▸ WHAT THE TASK ASKS:
Nothing but the lines from the first line of the records below to the line holding "and media queries." belongs in the answer, copied exactly and without pictures.

:::

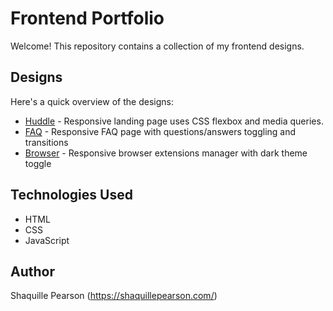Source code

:# Frontend Portfolio

Welcome! This repository contains a collection of my frontend designs.

## Designs

Here's a quick overview of the designs:

* [Huddle](./huddle-landing-page-with-single-introductory-section-master) - Responsive landing page uses CSS flexbox and media queries.
* [FAQ](./faq-accordion-main) - Responsive FAQ page with questions/answers toggling and transitions
* [Browser](./browser-extensions-manager-ui-main) - Responsive browser extensions manager with dark theme toggle  

## Technologies Used

* HTML 
* CSS
* JavaScript

## Author

Shaquille Pearson (https://shaquillepearson.com/)
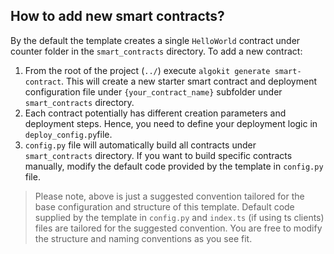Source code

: ## How to add new smart contracts?

By the default the template creates a single `HelloWorld` contract under counter folder in the `smart_contracts` directory. To add a new contract:

1. From the root of the project (`../`) execute `algokit generate smart-contract`. This will create a new starter smart contract and deployment configuration file under `{your_contract_name}` subfolder under `smart_contracts` directory.
2. Each contract potentially has different creation parameters and deployment steps. Hence, you need to define your deployment logic in `deploy_config.py`file.
3. `config.py` file will automatically build all contracts under `smart_contracts` directory. If you want to build specific contracts manually, modify the default code provided by the template in `config.py` file.

> Please note, above is just a suggested convention tailored for the base configuration and structure of this template. Default code supplied by the template in `config.py` and `index.ts` (if using ts clients) files are tailored for the suggested convention. You are free to modify the structure and naming conventions as you see fit.
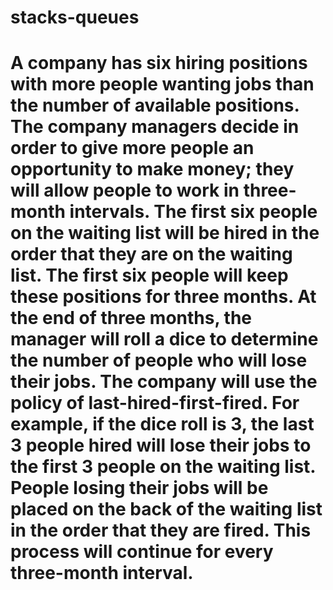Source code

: # stacks-queues

# A company has six hiring positions with more people wanting jobs than the number of available positions.  The company managers decide in order to give more people an opportunity to make money; they will allow people to work in three-month intervals. The first six people on the waiting list will be hired in the order that they are on the waiting list.  The first six people will keep these positions for three months.  At the end of three months, the manager will roll a dice to determine the number of people who will lose their jobs. The company will use the policy of last-hired-first-fired.  For example, if the dice roll is 3, the last 3 people hired will lose their jobs to the first 3 people on the waiting list. People losing their jobs will be placed on the back of the waiting list in the order that they are fired. This process will continue for every three-month interval.
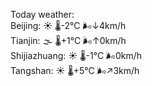 Today weather:  
Beijing: ☀️ 🌡️-2°C 🌬️↓4km/h  
Tianjin: 🌫  🌡️+1°C 🌬️↑0km/h  
Shijiazhuang: ☀️ 🌡️-1°C 🌬️0km/h  
Tangshan: ☀️ 🌡️+5°C 🌬️↗3km/h  
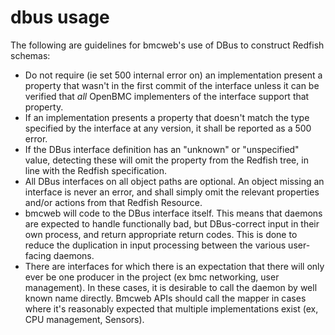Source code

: # dbus usage

The following are guidelines for bmcweb's use of DBus to construct Redfish
schemas:

- Do not require (ie set 500 internal error on) an implementation present a
  property that wasn't in the first commit of the interface unless it can be
  verified that _all_ OpenBMC implementers of the interface support that
  property.
- If an implementation presents a property that doesn't match the type specified
  by the interface at any version, it shall be reported as a 500 error.
- If the DBus interface definition has an "unknown" or "unspecified" value,
  detecting these will omit the property from the Redfish tree, in line with the
  Redfish specification.
- All DBus interfaces on all object paths are optional. An object missing an
  interface is never an error, and shall simply omit the relevant properties
  and/or actions from that Redfish Resource.
- bmcweb will code to the DBus interface itself. This means that daemons are
  expected to handle functionally bad, but DBus-correct input in their own
  process, and return appropriate return codes. This is done to reduce the
  duplication in input processing between the various user-facing daemons.
- There are interfaces for which there is an expectation that there will only
  ever be one producer in the project (ex bmc networking, user management). In
  these cases, it is desirable to call the daemon by well known name directly.
  Bmcweb APIs should call the mapper in cases where it's reasonably expected
  that multiple implementations exist (ex, CPU management, Sensors).
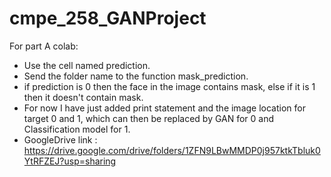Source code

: # cmpe_258_GANProject

For part A colab: 
- Use the cell named prediction.
- Send the folder name to the function mask_prediction.
- if prediction is 0 then the face in the image contains mask, else if it is 1 then it doesn't contain mask.
- For now I have just added print statement and the image location for target 0 and 1, which can then be replaced by GAN for 0 and Classification model for 1.
- GoogleDrive link : https://drive.google.com/drive/folders/1ZFN9LBwMMDP0j957ktkTbluk0YtRFZEJ?usp=sharing
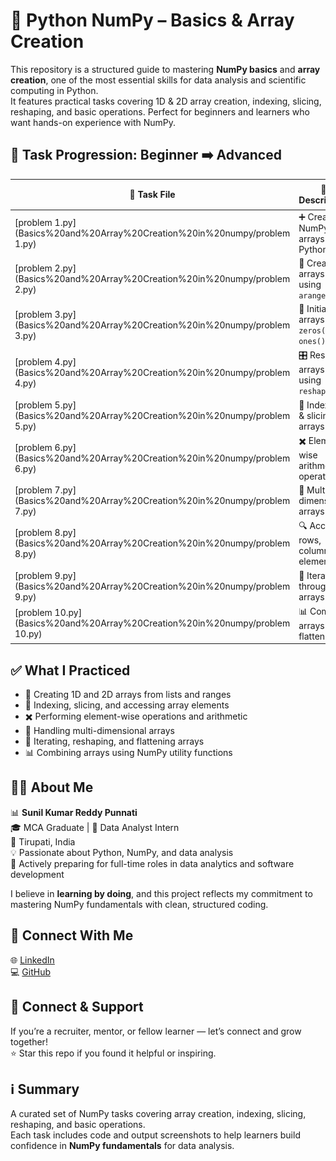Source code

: # 🧵 Python NumPy – Basics & Array Creation

This repository is a structured guide to mastering **NumPy basics** and **array creation**, one of the most essential skills for data analysis and scientific computing in Python.  
It features practical tasks covering 1D & 2D array creation, indexing, slicing, reshaping, and basic operations. Perfect for beginners and learners who want hands-on experience with NumPy.

## 📂 Task Progression: Beginner ➡️ Advanced

| 🧪 Task File | 📄 Description | 📷 Output Screenshot |
|--------------|----------------|-------------------|
[problem 1.py](Basics%20and%20Array%20Creation%20in%20numpy/problem 1.py) | ➕ Create NumPy arrays from Python lists | ![problem 1](problem%201.png)
[problem 2.py](Basics%20and%20Array%20Creation%20in%20numpy/problem 2.py) | 🔢 Create arrays using `arange()` | ![problem 2](problem%202.png)
[problem 3.py](Basics%20and%20Array%20Creation%20in%20numpy/problem 3.py) | 🧮 Initialize arrays with `zeros()` & `ones()` | ![problem 3](problem%203.png)
[problem 4.py](Basics%20and%20Array%20Creation%20in%20numpy/problem 4.py) | 🎛️ Reshape arrays using `reshape()` | ![problem 4](problem%204.png)
[problem 5.py](Basics%20and%20Array%20Creation%20in%20numpy/problem 5.py) | 🔄 Indexing & slicing arrays | ![problem 5](problem%205.png)
[problem 6.py](Basics%20and%20Array%20Creation%20in%20numpy/problem 6.py) | ✖️ Element-wise arithmetic operations | ![problem 6](problem%206.png)
[problem 7.py](Basics%20and%20Array%20Creation%20in%20numpy/problem 7.py) | 🧊 Multi-dimensional arrays | ![problem 7](problem%207.png)
[problem 8.py](Basics%20and%20Array%20Creation%20in%20numpy/problem 8.py) | 🔍 Access rows, columns & elements | ![problem 8](problem%208.png)
[problem 9.py](Basics%20and%20Array%20Creation%20in%20numpy/problem 9.py) | 🔗 Iterating through arrays | ![problem 9](problem%209.png)
[problem 10.py](Basics%20and%20Array%20Creation%20in%20numpy/problem 10.py) | 📊 Combine arrays & flatten | ![problem 10](problem%2010.png)


## ✅ What I Practiced
- 📌 Creating 1D and 2D arrays from lists and ranges  
- 🔄 Indexing, slicing, and accessing array elements  
- ✖️ Performing element-wise operations and arithmetic  
- 🧊 Handling multi-dimensional arrays  
- 🔗 Iterating, reshaping, and flattening arrays  
- 📊 Combining arrays using NumPy utility functions  

## 👨‍💻 About Me
📊 **Sunil Kumar Reddy Punnati**  
🎓 MCA Graduate | 💼 Data Analyst Intern  
📍 Tirupati, India  
💡 Passionate about Python, NumPy, and data analysis  
🚀 Actively preparing for full-time roles in data analytics and software development  

I believe in **learning by doing**, and this project reflects my commitment to mastering NumPy fundamentals with clean, structured coding.

## 🔗 Connect With Me
🌐 [LinkedIn](https://www.linkedin.com/in/sunil-kumar-reddy-punnati-a0a279308/)  
💻 [GitHub](https://github.com/sunilkumarreddypunnati/Basics-and-Array-creations-of-python-numpy)  

## 🙌 Connect & Support
If you’re a recruiter, mentor, or fellow learner — let’s connect and grow together!  
⭐ Star this repo if you found it helpful or inspiring.

## ℹ️ Summary
A curated set of NumPy tasks covering array creation, indexing, slicing, reshaping, and basic operations.  
Each task includes code and output screenshots to help learners build confidence in **NumPy fundamentals** for data analysis.
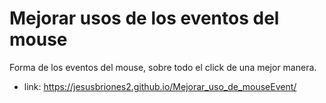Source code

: # Mejorar usos de los eventos del mouse
Forma de los eventos del mouse, sobre todo el click de una mejor manera.

* link: https://jesusbriones2.github.io/Mejorar_uso_de_mouseEvent/
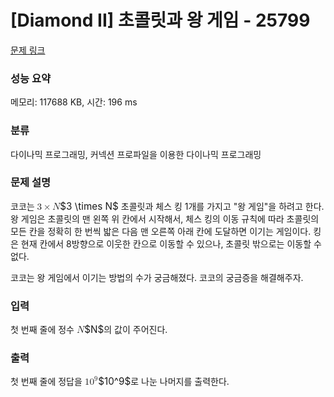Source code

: # [Diamond II] 초콜릿과 왕 게임 - 25799 

[문제 링크](https://www.acmicpc.net/problem/25799) 

### 성능 요약

메모리: 117688 KB, 시간: 196 ms

### 분류

다이나믹 프로그래밍, 커넥션 프로파일을 이용한 다이나믹 프로그래밍

### 문제 설명

<p>코코는 <mjx-container class="MathJax" jax="CHTML" style="font-size: 109%; position: relative;"><mjx-math class="MJX-TEX" aria-hidden="true"><mjx-mn class="mjx-n"><mjx-c class="mjx-c33"></mjx-c></mjx-mn><mjx-mo class="mjx-n" space="3"><mjx-c class="mjx-cD7"></mjx-c></mjx-mo><mjx-mi class="mjx-i" space="3"><mjx-c class="mjx-c1D441 TEX-I"></mjx-c></mjx-mi></mjx-math><mjx-assistive-mml unselectable="on" display="inline"><math xmlns="http://www.w3.org/1998/Math/MathML"><mn>3</mn><mo>×</mo><mi>N</mi></math></mjx-assistive-mml><span aria-hidden="true" class="no-mathjax mjx-copytext">$3 \times N$</span></mjx-container> 초콜릿과 체스 킹 1개를 가지고 "왕 게임"을 하려고 한다. 왕 게임은 초콜릿의 맨 왼쪽 위 칸에서 시작해서, 체스 킹의 이동 규칙에 따라 초콜릿의 모든 칸을 정확히 한 번씩 밟은 다음 맨 오른쪽 아래 칸에 도달하면 이기는 게임이다. 킹은 현재 칸에서 8방향으로 이웃한 칸으로 이동할 수 있으나, 초콜릿 밖으로는 이동할 수 없다.</p>

<p>코코는 왕 게임에서 이기는 방법의 수가 궁금해졌다. 코코의 궁금증을 해결해주자.</p>

### 입력 

 <p>첫 번째 줄에 정수 <mjx-container class="MathJax" jax="CHTML" style="font-size: 109%; position: relative;"><mjx-math class="MJX-TEX" aria-hidden="true"><mjx-mi class="mjx-i"><mjx-c class="mjx-c1D441 TEX-I"></mjx-c></mjx-mi></mjx-math><mjx-assistive-mml unselectable="on" display="inline"><math xmlns="http://www.w3.org/1998/Math/MathML"><mi>N</mi></math></mjx-assistive-mml><span aria-hidden="true" class="no-mathjax mjx-copytext">$N$</span></mjx-container>의 값이 주어진다.</p>

### 출력 

 <p>첫 번째 줄에 정답을 <mjx-container class="MathJax" jax="CHTML" style="font-size: 109%; position: relative;"><mjx-math class="MJX-TEX" aria-hidden="true"><mjx-msup><mjx-mn class="mjx-n"><mjx-c class="mjx-c31"></mjx-c><mjx-c class="mjx-c30"></mjx-c></mjx-mn><mjx-script style="vertical-align: 0.393em;"><mjx-mn class="mjx-n" size="s"><mjx-c class="mjx-c39"></mjx-c></mjx-mn></mjx-script></mjx-msup></mjx-math><mjx-assistive-mml unselectable="on" display="inline"><math xmlns="http://www.w3.org/1998/Math/MathML"><msup><mn>10</mn><mn>9</mn></msup></math></mjx-assistive-mml><span aria-hidden="true" class="no-mathjax mjx-copytext">$10^9$</span></mjx-container>로 나눈 나머지를 출력한다.</p>

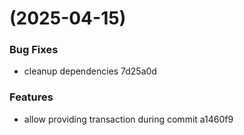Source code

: #  (2025-04-15)


### Bug Fixes

* cleanup dependencies 7d25a0d


### Features

* allow providing transaction during commit a1460f9



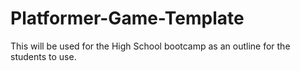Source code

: # Platformer-Game-Template

This will be used for the High School bootcamp as an outline for the students to use.
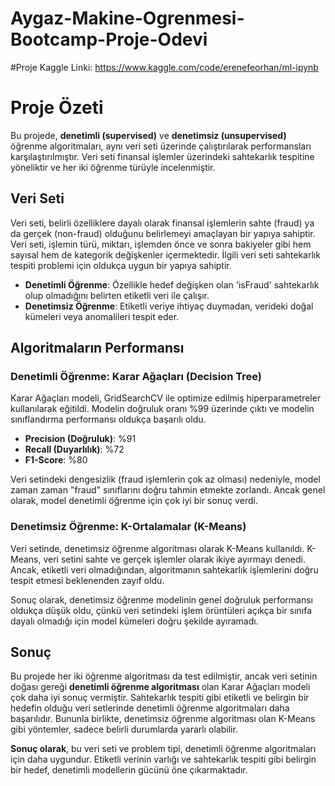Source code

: # Aygaz-Makine-Ogrenmesi-Bootcamp-Proje-Odevi
#Proje Kaggle Linki: https://www.kaggle.com/code/erenefeorhan/ml-ipynb
# Proje Özeti

Bu projede, **denetimli (supervised)** ve **denetimsiz (unsupervised)** öğrenme algoritmaları, aynı veri seti üzerinde çalıştırılarak performansları karşılaştırılmıştır. Veri seti finansal işlemler üzerindeki sahtekarlık tespitine yöneliktir ve her iki öğrenme türüyle incelenmiştir.

## Veri Seti
Veri seti, belirli özelliklere dayalı olarak finansal işlemlerin sahte (fraud) ya da gerçek (non-fraud) olduğunu belirlemeyi amaçlayan bir yapıya sahiptir. Veri seti, işlemin türü, miktarı, işlemden önce ve sonra bakiyeler gibi hem sayısal hem de kategorik değişkenler içermektedir. İlgili veri seti sahtekarlık tespiti problemi için oldukça uygun bir yapıya sahiptir.

- **Denetimli Öğrenme**: Özellikle hedef değişken olan 'isFraud' sahtekarlık olup olmadığını belirten etiketli veri ile çalışır.
- **Denetimsiz Öğrenme**: Etiketli veriye ihtiyaç duymadan, verideki doğal kümeleri veya anomalileri tespit eder.

## Algoritmaların Performansı

### Denetimli Öğrenme: Karar Ağaçları (Decision Tree)
Karar Ağaçları modeli, GridSearchCV ile optimize edilmiş hiperparametreler kullanılarak eğitildi. Modelin doğruluk oranı %99 üzerinde çıktı ve modelin sınıflandırma performansı oldukça başarılı oldu. 

- **Precision (Doğruluk)**: %91
- **Recall (Duyarlılık)**: %72
- **F1-Score**: %80

Veri setindeki dengesizlik (fraud işlemlerin çok az olması) nedeniyle, model zaman zaman "fraud" sınıflarını doğru tahmin etmekte zorlandı. Ancak genel olarak, model denetimli öğrenme için çok iyi bir sonuç verdi.

### Denetimsiz Öğrenme: K-Ortalamalar (K-Means)
Veri setinde, denetimsiz öğrenme algoritması olarak K-Means kullanıldı. K-Means, veri setini sahte ve gerçek işlemler olarak ikiye ayırmayı denedi. Ancak, etiketli veri olmadığından, algoritmanın sahtekarlık işlemlerini doğru tespit etmesi beklenenden zayıf oldu.

Sonuç olarak, denetimsiz öğrenme modelinin genel doğruluk performansı oldukça düşük oldu, çünkü veri setindeki işlem örüntüleri açıkça bir sınıfa dayalı olmadığı için model kümeleri doğru şekilde ayıramadı.

## Sonuç
Bu projede her iki öğrenme algoritması da test edilmiştir, ancak veri setinin doğası gereği **denetimli öğrenme algoritması** olan Karar Ağaçları modeli çok daha iyi sonuç vermiştir. Sahtekarlık tespiti gibi etiketli ve belirgin bir hedefin olduğu veri setlerinde denetimli öğrenme algoritmaları daha başarılıdır. Bununla birlikte, denetimsiz öğrenme algoritması olan K-Means gibi yöntemler, sadece belirli durumlarda yararlı olabilir.

**Sonuç olarak**, bu veri seti ve problem tipi, denetimli öğrenme algoritmaları için daha uygundur. Etiketli verinin varlığı ve sahtekarlık tespiti gibi belirgin bir hedef, denetimli modellerin gücünü öne çıkarmaktadır.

:::

▸ ANSWER SPACE:
Source code

:# Frontend Portfolio

Welcome! This repository contains a collection of my frontend designs.

## Designs

Here's a quick overview of the designs:

* [Huddle](./huddle-landing-page-with-single-introductory-section-master) - Responsive landing page uses CSS flexbox and media queries.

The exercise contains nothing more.